__What is being asked__: List, from the lines below, each one with "string" in it.

__Material to process__:
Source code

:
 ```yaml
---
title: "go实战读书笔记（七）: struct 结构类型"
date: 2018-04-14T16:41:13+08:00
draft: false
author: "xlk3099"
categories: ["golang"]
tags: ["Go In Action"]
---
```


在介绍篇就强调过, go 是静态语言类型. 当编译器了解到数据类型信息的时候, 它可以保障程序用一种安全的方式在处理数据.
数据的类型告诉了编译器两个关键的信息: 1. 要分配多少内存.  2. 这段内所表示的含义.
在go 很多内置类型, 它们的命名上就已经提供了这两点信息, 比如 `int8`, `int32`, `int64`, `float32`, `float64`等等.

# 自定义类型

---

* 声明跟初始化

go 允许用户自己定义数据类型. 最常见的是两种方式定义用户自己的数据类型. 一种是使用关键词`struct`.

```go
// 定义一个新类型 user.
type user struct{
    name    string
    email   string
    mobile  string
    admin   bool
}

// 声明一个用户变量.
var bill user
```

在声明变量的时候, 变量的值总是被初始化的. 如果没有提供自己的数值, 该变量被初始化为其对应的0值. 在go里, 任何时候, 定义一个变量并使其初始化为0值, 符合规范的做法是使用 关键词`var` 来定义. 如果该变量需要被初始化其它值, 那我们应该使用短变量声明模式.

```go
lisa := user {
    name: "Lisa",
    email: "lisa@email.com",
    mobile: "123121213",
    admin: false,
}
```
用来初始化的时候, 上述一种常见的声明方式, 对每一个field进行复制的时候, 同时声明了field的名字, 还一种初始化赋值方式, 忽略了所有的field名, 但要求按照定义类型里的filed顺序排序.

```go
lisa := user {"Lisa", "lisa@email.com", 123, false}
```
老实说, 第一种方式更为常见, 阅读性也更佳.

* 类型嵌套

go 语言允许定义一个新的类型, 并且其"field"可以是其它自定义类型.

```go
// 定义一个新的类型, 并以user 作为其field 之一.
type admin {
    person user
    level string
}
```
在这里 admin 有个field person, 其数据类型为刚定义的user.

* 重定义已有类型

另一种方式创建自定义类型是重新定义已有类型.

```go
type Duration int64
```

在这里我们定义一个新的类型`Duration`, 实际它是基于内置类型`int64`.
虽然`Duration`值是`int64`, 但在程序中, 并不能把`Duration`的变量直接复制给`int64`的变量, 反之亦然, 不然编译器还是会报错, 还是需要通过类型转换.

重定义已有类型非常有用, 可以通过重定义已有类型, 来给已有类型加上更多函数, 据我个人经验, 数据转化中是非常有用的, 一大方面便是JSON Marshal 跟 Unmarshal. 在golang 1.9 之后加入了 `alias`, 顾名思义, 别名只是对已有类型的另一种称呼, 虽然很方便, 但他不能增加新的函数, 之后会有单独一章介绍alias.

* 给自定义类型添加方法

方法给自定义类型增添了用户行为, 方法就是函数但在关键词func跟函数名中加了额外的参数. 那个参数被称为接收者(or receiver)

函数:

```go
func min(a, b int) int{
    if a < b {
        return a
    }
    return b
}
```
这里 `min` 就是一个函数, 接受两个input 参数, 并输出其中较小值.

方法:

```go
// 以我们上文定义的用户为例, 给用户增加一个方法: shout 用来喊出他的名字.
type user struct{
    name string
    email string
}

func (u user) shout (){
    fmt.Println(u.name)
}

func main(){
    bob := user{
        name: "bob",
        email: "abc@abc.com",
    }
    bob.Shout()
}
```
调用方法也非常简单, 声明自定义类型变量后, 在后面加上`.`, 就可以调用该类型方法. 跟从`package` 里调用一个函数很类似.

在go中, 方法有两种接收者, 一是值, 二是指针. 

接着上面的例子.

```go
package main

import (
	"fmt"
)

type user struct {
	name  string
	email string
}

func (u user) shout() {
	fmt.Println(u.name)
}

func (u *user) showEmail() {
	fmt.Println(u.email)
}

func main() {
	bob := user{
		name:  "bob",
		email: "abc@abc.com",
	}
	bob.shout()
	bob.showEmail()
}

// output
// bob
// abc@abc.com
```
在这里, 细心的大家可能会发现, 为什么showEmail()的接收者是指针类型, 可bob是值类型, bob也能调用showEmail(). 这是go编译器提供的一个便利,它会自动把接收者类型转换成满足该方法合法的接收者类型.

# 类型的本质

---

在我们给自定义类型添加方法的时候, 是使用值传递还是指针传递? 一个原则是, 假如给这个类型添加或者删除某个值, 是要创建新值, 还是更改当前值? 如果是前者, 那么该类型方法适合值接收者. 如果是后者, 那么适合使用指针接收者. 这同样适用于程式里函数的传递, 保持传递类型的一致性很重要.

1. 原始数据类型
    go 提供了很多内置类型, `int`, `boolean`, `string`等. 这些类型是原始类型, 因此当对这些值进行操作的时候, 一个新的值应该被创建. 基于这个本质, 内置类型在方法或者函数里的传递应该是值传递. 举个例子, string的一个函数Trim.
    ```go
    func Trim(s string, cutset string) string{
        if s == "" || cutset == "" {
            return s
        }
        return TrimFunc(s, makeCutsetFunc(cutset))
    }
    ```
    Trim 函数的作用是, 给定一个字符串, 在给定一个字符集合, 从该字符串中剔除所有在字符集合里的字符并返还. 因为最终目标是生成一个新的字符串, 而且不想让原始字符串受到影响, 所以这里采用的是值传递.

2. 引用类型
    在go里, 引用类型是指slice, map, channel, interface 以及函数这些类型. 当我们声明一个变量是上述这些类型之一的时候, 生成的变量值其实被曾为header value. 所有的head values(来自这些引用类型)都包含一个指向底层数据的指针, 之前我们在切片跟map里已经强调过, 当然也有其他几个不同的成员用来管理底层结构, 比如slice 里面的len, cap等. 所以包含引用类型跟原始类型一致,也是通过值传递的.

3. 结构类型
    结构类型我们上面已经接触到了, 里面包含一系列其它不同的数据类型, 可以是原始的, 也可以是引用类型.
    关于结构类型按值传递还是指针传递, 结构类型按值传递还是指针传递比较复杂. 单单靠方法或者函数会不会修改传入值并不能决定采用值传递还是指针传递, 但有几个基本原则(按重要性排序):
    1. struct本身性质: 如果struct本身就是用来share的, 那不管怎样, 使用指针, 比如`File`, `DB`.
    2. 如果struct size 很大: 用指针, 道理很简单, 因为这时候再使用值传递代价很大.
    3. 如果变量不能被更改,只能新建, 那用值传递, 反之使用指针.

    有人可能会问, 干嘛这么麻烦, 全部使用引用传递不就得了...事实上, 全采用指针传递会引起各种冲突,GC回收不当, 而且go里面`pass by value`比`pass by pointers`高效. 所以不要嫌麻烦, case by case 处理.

__Reply__:
    name    string
    email   string
    mobile  string
    level string
    name string
    email string
	name  string
	email string
    go 提供了很多内置类型, `int`, `boolean`, `string`等. 这些类型是原始类型, 因此当对这些值进行操作的时候, 一个新的值应该被创建. 基于这个本质, 内置类型在方法或者函数里的传递应该是值传递. 举个例子, string的一个函数Trim.
    func Trim(s string, cutset string) string{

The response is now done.